The World Meteorological Organization and World Health Organization guidance on the development of HHWS acknowledges that there is no preferred meteorological variable or exposure metric that is recommended for use in HHWS (McGregor et al. 2015). Indicators that are used in operational HHWS across the world include maximum temperature, minimum temperature, mean temperature, apparent temperature, and air mass (calculated by combining air temperature, dewpoint temperature, total cloud cover, sea level pressure, windspeed, and wind direction). However, for increased effectiveness, heat indicators in HHWS should be based on variables that are easy to forecast with a certain level of confidence to ensure accurate prediction of heat events. According to Pascal et al. (2006), temperature forecasts up to 5 days in advance are within the acceptance level of confidence for heat early warnings. SAWS can forecast minimum and maximum temperature up to 3 days in advance with a high level of confidence; therefore, our study used maximum and minimum temperature and DTR as input variables. For future research, we recommend that the performance of maximum temperature on forecasted data should also be tested to ensure its effectiveness in a HHWS.

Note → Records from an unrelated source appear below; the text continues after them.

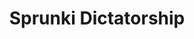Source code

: ---
slug: sprunki-dictatorship
title: Sprunki Dictatorship
description: "Sprunki Dictatorship is an exciting online game. Play for free directly in your browser!"
icon: /images/popular_mods/Sprunki Dictatorship.png
url: https://wowtbc.net/sprunkin/sprunki-dictatorship/index.html
previewImage: /images/popular_mods/Sprunki Dictatorship.png
type: popular mods

# SEO配置
seo:
  title: "Sprunki Dictatorship - Play Free Online Game | Fun Browser Games"
  description: "Sprunki Dictatorship - Play this fun online game for free in your browser. No download required!"
  ogImage: "/images/popular_mods/Sprunki Dictatorship.png"
  keywords: "sprunki-dictatorship, online game, browser game, free game, popular mods game, play online"

videoUrls:
  - https://www.youtube.com/embed/example1
  - https://www.youtube.com/embed/example2

whyPlay:
  title: "Why Play Sprunki Dictatorship?"
  items:
    - "Immersive Gameplay: Sprunki Dictatorship offers an engaging and immersive gaming experience that will keep you entertained for hours"
    - "Challenging Levels: Test your skills with increasingly difficult challenges and obstacles"
    - "Beautiful Graphics: Enjoy stunning visuals and smooth animations that bring the game world to life"
    - "Regular Updates: New content and features are added regularly to keep the game fresh and exciting"
    - "Free to Play: Experience all the fun without spending a penny"
    - "Community Features: Connect with other players, share strategies, and compete for high scores"
    - "Cross-Platform: Play on any device with a web browser, no downloads required"

features:
  title: "Key Features of Sprunki Dictatorship"
  image: "/images/popular_mods/Sprunki Dictatorship.png"
  items:
    - "Intuitive Controls: Easy to learn controls make Sprunki Dictatorship accessible for players of all skill levels"
    - "Multiple Game Modes: Enjoy various gameplay options that provide different challenges and experiences"
    - "Character Customization: Personalize your gaming experience with unique characters and items"
    - "Achievement System: Complete special tasks to earn rewards and recognition"
    - "Leaderboards: Compete with players worldwide and see who can achieve the highest scores"

characteristics:
  title: "Game Characteristics"
  image: "/images/popular_mods/Sprunki Dictatorship.png"
  items:
    - "Genre: Popular mods game with elements of strategy and skill"
    - "Difficulty: Suitable for both casual gamers and those seeking a challenge"
    - "Play Time: Quick sessions or extended gameplay, depending on your preference"
    - "Art Style: Vibrant and engaging visuals that enhance the gaming experience"
    - "Sound Design: Immersive audio that complements the gameplay perfectly"

info: "Sprunki Dictatorship is an exciting online game that offers players a unique and engaging gaming experience. With its intuitive controls, stunning visuals, and challenging gameplay, Sprunki Dictatorship provides hours of entertainment for players of all ages and skill levels. Whether you're looking for a quick gaming session during a break or an extended play session, Sprunki Dictatorship delivers an immersive experience that will keep you coming back for more. The game features multiple levels of increasing difficulty, ensuring that players are constantly challenged as they progress. With regular updates adding new content and features, Sprunki Dictatorship remains fresh and exciting, providing endless entertainment options for its growing community of players."

howToPlayIntro: "Welcome to Sprunki Dictatorship! This guide will walk you through the basics and help you master the game. Whether you're a beginner or looking to improve your skills, these tips and instructions will enhance your gaming experience."

howToPlaySteps:
  - title: "Getting Started"
    description: "Begin your Sprunki Dictatorship adventure by familiarizing yourself with the controls. Use your keyboard or mouse to navigate through the game interface. The tutorial will guide you through the basic mechanics and help you understand the objectives."
  - title: "Understanding the Objectives"
    description: "In Sprunki Dictatorship, your main goal is to progress through levels by completing specific objectives. Each level presents unique challenges that require different strategies and approaches."
  - title: "Mastering the Controls"
    description: "Practice using the controls to improve your precision and reaction time. Sprunki Dictatorship requires quick reflexes and strategic thinking to overcome obstacles and defeat opponents."
  - title: "Utilizing Power-ups"
    description: "Collect power-ups throughout the game to enhance your abilities and overcome difficult challenges. Each power-up offers unique advantages that can be crucial for success."
  - title: "Developing Strategies"
    description: "As you progress in Sprunki Dictatorship, develop effective strategies for different scenarios. Analyze patterns, anticipate challenges, and adapt your approach to maximize your performance."

faq:
  title: "Frequently Asked Questions about Sprunki Dictatorship"
  items:
    - question: "Is Sprunki Dictatorship free to play?"
      answer: "Yes, Sprunki Dictatorship is completely free to play directly in your web browser. No downloads or purchases are required to enjoy the full game experience."
    - question: "Can I play Sprunki Dictatorship on mobile devices?"
      answer: "Yes, Sprunki Dictatorship is optimized for both desktop and mobile play. You can enjoy the game on any device with a web browser and internet connection."
    - question: "Are there any in-game purchases?"
      answer: "While Sprunki Dictatorship is free to play, there may be optional in-game purchases available for cosmetic items or additional features that don't affect core gameplay."
    - question: "How often is Sprunki Dictatorship updated?"
      answer: "The developers regularly update Sprunki Dictatorship with new content, features, and improvements based on player feedback and game performance."
    - question: "Can I play Sprunki Dictatorship offline?"
      answer: "Currently, Sprunki Dictatorship requires an internet connection to play as it's a browser-based online game."
    - question: "Is Sprunki Dictatorship suitable for children?"
      answer: "Yes, Sprunki Dictatorship is designed to be family-friendly and suitable for players of all ages."
    - question: "How do I report bugs or issues?"
      answer: "If you encounter any problems while playing Sprunki Dictatorship, you can report them through the game's support page or contact the developers directly through their website."
    - question: "Still Have Questions?"
      answer: "If you have additional questions about Sprunki Dictatorship that aren't covered in this FAQ, please visit our support center or contact our customer service team for assistance."
---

Several limitations were considered during this study. Firstly, we used all-cause mortality and not exposure to excessive natural heat (ICD-10 code X30). Although using heat-specific death would increase reliability of results, heat-related deaths are often misclassified as deaths due to heart attacks, cardiovascular disease, and respiratory disease (Basu and Samet 2002). According to the mortality dataset, there were about 10 deaths per year recorded as being heat-related across South Africa from 1997 to 2013 which suggests gross underreporting (Stats SA 2014). The study also did not account for air pollution (particles, ozone, nitrogen dioxide, sulfur dioxide, and carbon monoxide), rainfall, or humidity which are potential confounder of the temperature–mortality relationship. High temperatures have been associated with increased levels of air pollution which also increases risk of mortality (Hu et al. 2022). Therefore, our results could have potentially overestimated the effect of heat on mortality due to the lack of adjustment for air pollution variables. Lastly, our study used mortality as a health outcome; however, hospitalizations (including emergency department visits) and ambulance callouts have been found to capture heat-related health outcomes more accurately (Bishop-Williams et al. 2015; Li et al. 2015). Unfortunately, these data are difficult to obtain for South Africa due to controlled access to data, the slow pace of migration from hard copy record keeping to computerized records, and challenges with data quality.

Conclusions

Effective and efficient HHWS require that threshold values be informed by epidemiological studies assessing temperature–mortality relationship. The results of our analysis suggest that the development and implementation of HHWS should be country specific, taking the local climate into account in order to reduce heat-related mortality and morbidity. This study investigated which temperature index (maximum and minimum temperature or a combination of both) has the potential to be incorporated into a HHWS design that takes associations with a health outcome (in this case, mortality) into consideration. Maximum temperature was the most robust predictor of all-cause mortality, and thresholds varied across the country depending on the local climate. Based on the findings, this study recommends a HHWS incorporating district-level maximum temperature thresholds to issue heat alerts.